A Grayscale quer um ETF de Worldcoin, mas o WLD caiu 97% desde seu pico, e essa combinação de fatos está gerando um debate intenso entre investidores e analistas do mercado cripto. De um lado, a maior gestora de ativos digitais do mundo aposta na institucionalização de um token ligado a inteligência artificial e identidade digital. Do outro, o histórico de preço do WLD levanta dúvidas sérias sobre se existe fundamento real por trás do projeto ou se estamos diante de mais uma narrativa que não se sustenta.

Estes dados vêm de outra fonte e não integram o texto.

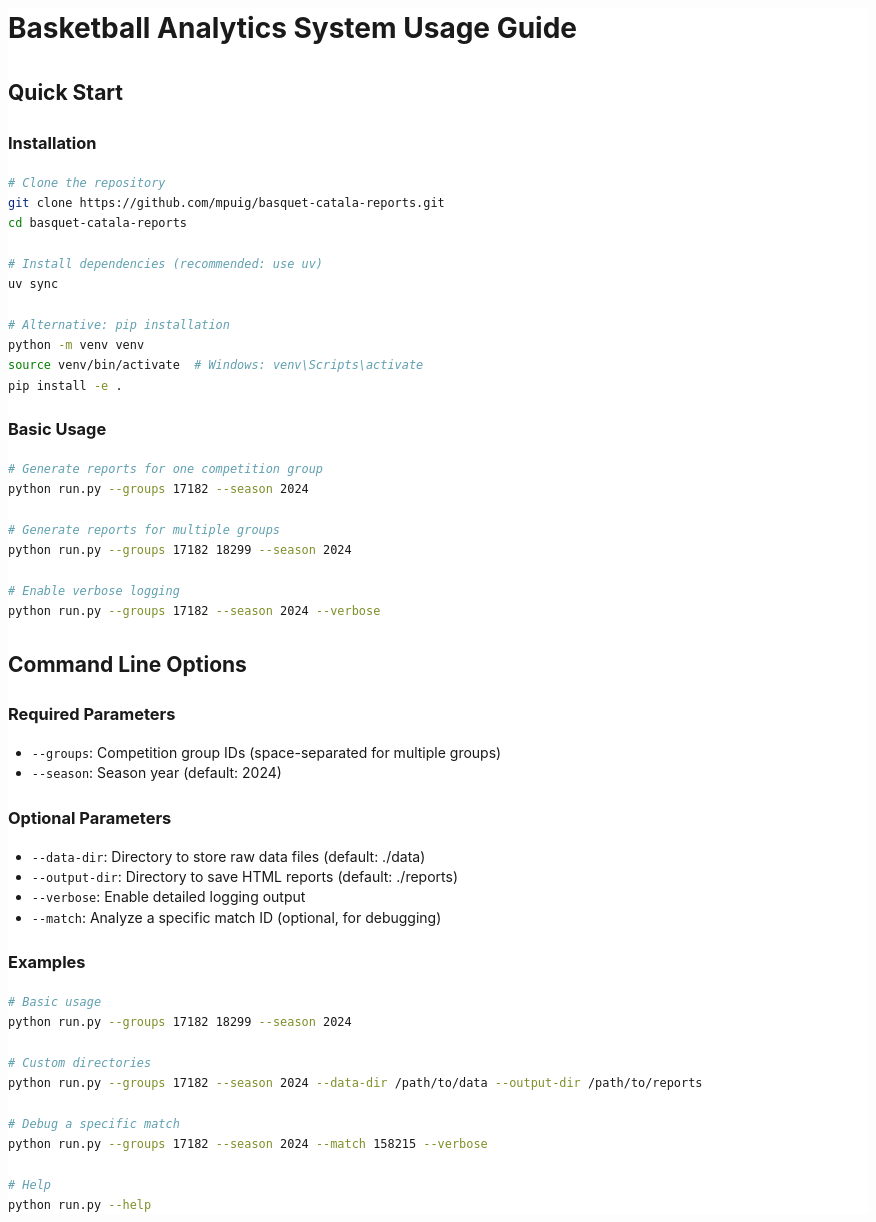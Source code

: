 # Basketball Analytics System Usage Guide

## Quick Start

### Installation
```bash
# Clone the repository
git clone https://github.com/mpuig/basquet-catala-reports.git
cd basquet-catala-reports

# Install dependencies (recommended: use uv)
uv sync

# Alternative: pip installation
python -m venv venv
source venv/bin/activate  # Windows: venv\Scripts\activate
pip install -e .
```

### Basic Usage
```bash
# Generate reports for one competition group
python run.py --groups 17182 --season 2024

# Generate reports for multiple groups
python run.py --groups 17182 18299 --season 2024

# Enable verbose logging
python run.py --groups 17182 --season 2024 --verbose
```

## Command Line Options

### Required Parameters
- `--groups`: Competition group IDs (space-separated for multiple groups)
- `--season`: Season year (default: 2024)

### Optional Parameters
- `--data-dir`: Directory to store raw data files (default: ./data)
- `--output-dir`: Directory to save HTML reports (default: ./reports)
- `--verbose`: Enable detailed logging output
- `--match`: Analyze a specific match ID (optional, for debugging)

### Examples
```bash
# Basic usage
python run.py --groups 17182 18299 --season 2024

# Custom directories
python run.py --groups 17182 --season 2024 --data-dir /path/to/data --output-dir /path/to/reports

# Debug a specific match
python run.py --groups 17182 --season 2024 --match 158215 --verbose

# Help
python run.py --help
```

A notícia ganhou força após a Grayscale protocolar o formulário S-1 junto à SEC (Comissão de Valores Mobiliários dos EUA) em julho de 2026, buscando lançar um fundo negociado em bolsa (ETF) lastreado exclusivamente no token WLD, do projeto Worldcoin, criado por Sam Altman, cofundador da OpenAI. A informação foi originalmente reportada pelo BeInCrypto Brasil.
O que é o Worldcoin e por que a Grayscale aposta nele
O Worldcoin é um projeto ambicioso que combina identidade digital verificada por biometria (escaneamento de íris) com distribuição de tokens. A proposta é criar uma espécie de “identificação universal” para a era da inteligência artificial, diferenciando humanos de bots. O token WLD funciona como a moeda nativa desse ecossistema.
A Grayscale, que administra bilhões de dólares em produtos de investimento cripto, já possui ETFs de Bitcoin e Ethereum aprovados. Ao protocolar o S-1 para um ETF de Worldcoin, a gestora sinaliza que enxerga potencial no nicho de tokens ligados a IA e identidade descentralizada.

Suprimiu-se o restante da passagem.